┌─ Material supplied
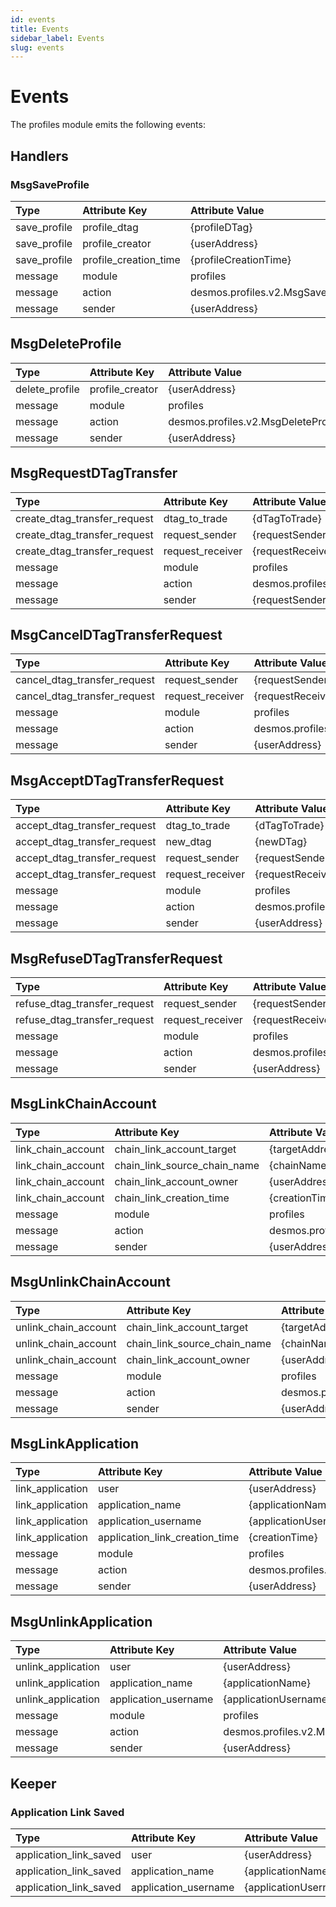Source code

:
 ```yaml
---
id: events
title: Events
sidebar_label: Events
slug: events
---
```


# Events

The profiles module emits the following events:

## Handlers

### MsgSaveProfile

| **Type**     | **Attribute Key**     | **Attribute Value**               | 
|:-------------|:----------------------|:----------------------------------|
| save_profile | profile_dtag          | {profileDTag}                     |
| save_profile | profile_creator       | {userAddress}                     |
| save_profile | profile_creation_time | {profileCreationTime}             |
| message      | module                | profiles                          |
| message      | action                | desmos.profiles.v2.MsgSaveProfile |
| message      | sender                | {userAddress}                     |

## MsgDeleteProfile

| **Type**       | **Attribute Key** | **Attribute Value**                 | 
|:---------------|:------------------|:------------------------------------|
| delete_profile | profile_creator   | {userAddress}                      |
| message        | module            | profiles                            | 
| message        | action            | desmos.profiles.v2.MsgDeleteProfile |
| message        | sender            | {userAddress}                       |

## MsgRequestDTagTransfer

| **Type**                     | **Attribute Key** | **Attribute Value**                       | 
|:-----------------------------|:------------------|:------------------------------------------|
| create_dtag_transfer_request | dtag_to_trade     | {dTagToTrade}                             | 
| create_dtag_transfer_request | request_sender    | {requestSenderAddress}                    | 
| create_dtag_transfer_request | request_receiver  | {requestReceiverAddress}                  |
| message                      | module            | profiles                                  | 
| message                      | action            | desmos.profiles.v2.MsgRequestDTagTransfer |
| message                      | sender            | {requestSenderAddress}                    |

## MsgCancelDTagTransferRequest

| **Type**                     | **Attribute Key** | **Attribute Value**                             | 
|:-----------------------------|:------------------|:------------------------------------------------|
| cancel_dtag_transfer_request | request_sender    | {requestSenderAddress}                          | 
| cancel_dtag_transfer_request | request_receiver  | {requestReceiverAddress}                        |
| message                      | module            | profiles                                        | 
| message                      | action            | desmos.profiles.v2.MsgCancelDTagTransferRequest |
| message                      | sender            | {userAddress}                                   |

## MsgAcceptDTagTransferRequest

| **Type**                     | **Attribute Key** | **Attribute Value**                             | 
|:-----------------------------|:------------------|:------------------------------------------------|
| accept_dtag_transfer_request | dtag_to_trade     | {dTagToTrade}                                   |
| accept_dtag_transfer_request | new_dtag          | {newDTag}                                       |
| accept_dtag_transfer_request | request_sender    | {requestSenderAddress}                          | 
| accept_dtag_transfer_request | request_receiver  | {requestReceiverAddress}                        |
| message                      | module            | profiles                                        | 
| message                      | action            | desmos.profiles.v2.MsgAcceptDTagTransferRequest |
| message                      | sender            | {userAddress}                                   |

## MsgRefuseDTagTransferRequest

| **Type**                     | **Attribute Key** | **Attribute Value**                             | 
|:-----------------------------|:------------------|:------------------------------------------------|
| refuse_dtag_transfer_request | request_sender    | {requestSenderAddress}                          | 
| refuse_dtag_transfer_request | request_receiver  | {requestReceiverAddress}                        |
| message                      | module            | profiles                                        | 
| message                      | action            | desmos.profiles.v2.MsgRefuseDTagTransferRequest |
| message                      | sender            | {userAddress}                                   |

## MsgLinkChainAccount

| **Type**           | **Attribute Key**            | **Attribute Value**                    | 
|:-------------------|:-----------------------------|:---------------------------------------|
| link_chain_account | chain_link_account_target    | {targetAddress}                        |
| link_chain_account | chain_link_source_chain_name | {chainName}                            | 
| link_chain_account | chain_link_account_owner     | {userAddress}                          |
| link_chain_account | chain_link_creation_time     | {creationTime}                         |
| message            | module                       | profiles                               | 
| message            | action                       | desmos.profiles.v2.MsgLinkChainAccount |
| message            | sender                       | {userAddress}                          |

## MsgUnlinkChainAccount

| **Type**             | **Attribute Key**            | **Attribute Value**                      | 
|:---------------------|:-----------------------------|:-----------------------------------------|
| unlink_chain_account | chain_link_account_target    | {targetAddress}                          |
| unlink_chain_account | chain_link_source_chain_name | {chainName}                              | 
| unlink_chain_account | chain_link_account_owner     | {userAddress}                            |
| message              | module                       | profiles                                 | 
| message              | action                       | desmos.profiles.v2.MsgUnlinkChainAccount |
| message              | sender                       | {userAddress}                            |

## MsgLinkApplication

| **Type**         | **Attribute Key**              | **Attribute Value**                   | 
|:-----------------|:-------------------------------|:--------------------------------------|
| link_application | user                           | {userAddress}                         |
| link_application | application_name               | {applicationName}                     | 
| link_application | application_username           | {applicationUsername}                 |
| link_application | application_link_creation_time | {creationTime}                        |
| message          | module                         | profiles                              | 
| message          | action                         | desmos.profiles.v2.MsgLinkApplication |
| message          | sender                         | {userAddress}                         |

## MsgUnlinkApplication

| **Type**           | **Attribute Key**    | **Attribute Value**                     | 
|:-------------------|:---------------------|:----------------------------------------|
| unlink_application | user                 | {userAddress}                           |
| unlink_application | application_name     | {applicationName}                       | 
| unlink_application | application_username | {applicationUsername}                   |
| message            | module               | profiles                                | 
| message            | action               | desmos.profiles.v2.MsgUnlinkApplication |
| message            | sender               | {userAddress}                           |

## Keeper

### Application Link Saved
| **Type**               | **Attribute Key**    | **Attribute Value**                     | 
|:-----------------------|:---------------------|:----------------------------------------|
| application_link_saved | user                 | {userAddress}                           |
| application_link_saved | application_name     | {applicationName}                       | 
| application_link_saved | application_username | {applicationUsername}                   |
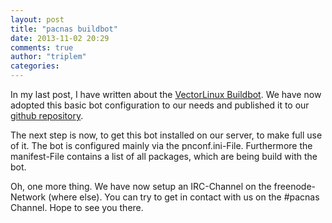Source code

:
 ```yaml
---
layout: post
title: "pacnas buildbot"
date: 2013-11-02 20:29
comments: true
author: "triplem"
categories:
---
```


In my last post, I have written about the [VectorLinux Buildbot](http://vlcore.vectorlinux.com/buildbot/).
We have now adopted this basic bot configuration to our needs and published it to
our [github repository](http://github.com/pacNAS/pnbuildbot).

The next step is now, to get this bot installed on our server, to make full use of it.
The bot is configured mainly via the pnconf.ini-File. Furthermore the manifest-File
contains a list of all packages, which are being build with the bot.

Oh, one more thing. We have now setup an IRC-Channel on the freenode-Network (where else).
You can try to get in contact with us on the #pacnas Channel. Hope to see you there.
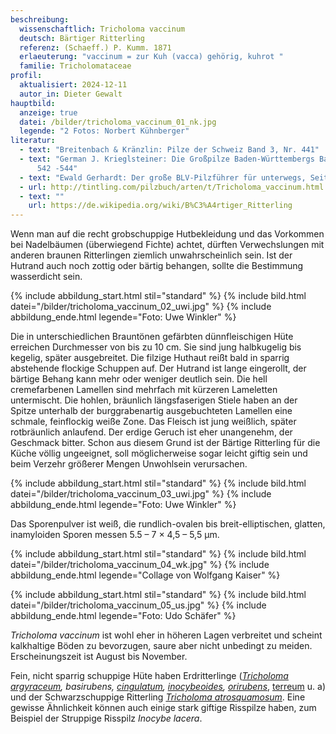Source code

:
 ```yaml
---
beschreibung:
  wissenschaftlich: Tricholoma vaccinum
  deutsch: Bärtiger Ritterling
  referenz: (Schaeff.) P. Kumm. 1871
  erlaeuterung: "vaccinum = zur Kuh (vacca) gehörig, kuhrot "
  familie: Tricholomataceae
profil:
  aktualisiert: 2024-12-11
  autor_in: Dieter Gewalt
hauptbild:
  anzeige: true
  datei: /bilder/tricholoma_vaccinum_01_nk.jpg
  legende: "2 Fotos: Norbert Kühnberger"
literatur:
  - text: "Breitenbach & Kränzlin: Pilze der Schweiz Band 3, Nr. 441"
  - text: "German J. Krieglsteiner: Die Großpilze Baden-Württembergs Band 3, Seite
      542 -544"
  - text: "Ewald Gerhardt: Der große BLV-Pilzführer für unterwegs, Seite 80"
  - url: http://tintling.com/pilzbuch/arten/t/Tricholoma_vaccinum.html
  - text: ""
    url: https://de.wikipedia.org/wiki/B%C3%A4rtiger_Ritterling
---
```

Wenn man auf die recht grobschuppige Hutbekleidung und das Vorkommen bei Nadelbäumen (überwiegend Fichte) achtet, dürften Verwechslungen mit anderen braunen Ritterlingen ziemlich unwahrscheinlich sein. Ist der Hutrand auch noch zottig oder bärtig behangen, sollte die Bestimmung wasserdicht sein.

{% include abbildung_start.html stil="standard" %}
{% include bild.html datei="/bilder/tricholoma_vaccinum_02_uwi.jpg" %}
{% include abbildung_ende.html legende="Foto: Uwe Winkler" %}

Die in unterschiedlichen Brauntönen gefärbten dünnfleischigen Hüte erreichen Durchmesser von bis zu 10 cm.  Sie sind jung halbkugelig bis kegelig, später ausgebreitet. Die filzige Huthaut reißt bald in sparrig abstehende flockige Schuppen auf. Der Hutrand ist lange eingerollt, der bärtige Behang kann mehr oder weniger deutlich sein. Die hell cremefarbenen Lamellen sind mehrfach mit kürzeren Lameletten untermischt. Die hohlen, bräunlich längsfaserigen Stiele haben an der Spitze unterhalb der burggrabenartig ausgebuchteten Lamellen eine schmale, feinflockig weiße Zone. Das Fleisch ist jung weißlich, später rotbräunlich anlaufend. Der erdige Geruch ist eher unangenehm, der Geschmack bitter. Schon aus diesem Grund ist der Bärtige Ritterling für die Küche völlig ungeeignet, soll möglicherweise sogar leicht giftig sein und beim Verzehr größerer Mengen Unwohlsein verursachen.

{% include abbildung_start.html stil="standard" %}
{% include bild.html datei="/bilder/tricholoma_vaccinum_03_uwi.jpg" %}
{% include abbildung_ende.html legende="Foto: Uwe Winkler" %}

Das Sporenpulver ist weiß, die rundlich-ovalen bis breit-elliptischen, glatten, inamyloiden Sporen messen 5.5 – 7 × 4,5 – 5,5 µm.

{% include abbildung_start.html stil="standard" %}
{% include bild.html datei="/bilder/tricholoma_vaccinum_04_wk.jpg" %}
{% include abbildung_ende.html legende="Collage von Wolfgang Kaiser" %}

{% include abbildung_start.html stil="standard" %}
{% include bild.html datei="/bilder/tricholoma_vaccinum_05_us.jpg" %}
{% include abbildung_ende.html legende="Foto: Udo Schäfer" %}

*Tricholoma vaccinum* ist wohl eher in höheren Lagen verbreitet und scheint kalkhaltige Böden zu bevorzugen, saure aber nicht unbedingt zu meiden. Erscheinungszeit ist August bis November.

Fein, nicht sparrig schuppige Hüte haben Erdritterlinge (*[Tricholoma argyraceum](/pilze/tricholoma-argyraceum-gilbender-erdritterling), basirubens, [cingulatum](/pilze/tricholoma-cingulatum-beringter-erdritterling), [inocybeoides](/pilze/tricholoma-inocybeoides-spitzgebuckelter-ritterling), [orirubens](/pilze/tricholoma-orirubens-rötender-erdritterling)*, [terreum](/pilze/tricholoma-terreum-gemeiner-erdritterling) u. a) und der Schwarzschuppige Ritterling *[Tricholoma atrosquamosum](/pilze/tricholoma-atrosquamosum-schwarzschuppiger-ritterling)*. Eine gewisse Ähnlichkeit können auch einige stark giftige Risspilze haben, zum Beispiel der Struppige Risspilz *Inocybe lacera*.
└─
Try it
Taking the line with "## MsgUnlinkChainAccount" as the first and the line with "## MsgLinkApplication" as the last, retype that stretch of the data above exactly, with no other lines.

Result
## MsgUnlinkChainAccount

| **Type**             | **Attribute Key**            | **Attribute Value**                      | 
|:---------------------|:-----------------------------|:-----------------------------------------|
| unlink_chain_account | chain_link_account_target    | {targetAddress}                          |
| unlink_chain_account | chain_link_source_chain_name | {chainName}                              | 
| unlink_chain_account | chain_link_account_owner     | {userAddress}                            |
| message              | module                       | profiles                                 | 
| message              | action                       | desmos.profiles.v2.MsgUnlinkChainAccount |
| message              | sender                       | {userAddress}                            |

## MsgLinkApplication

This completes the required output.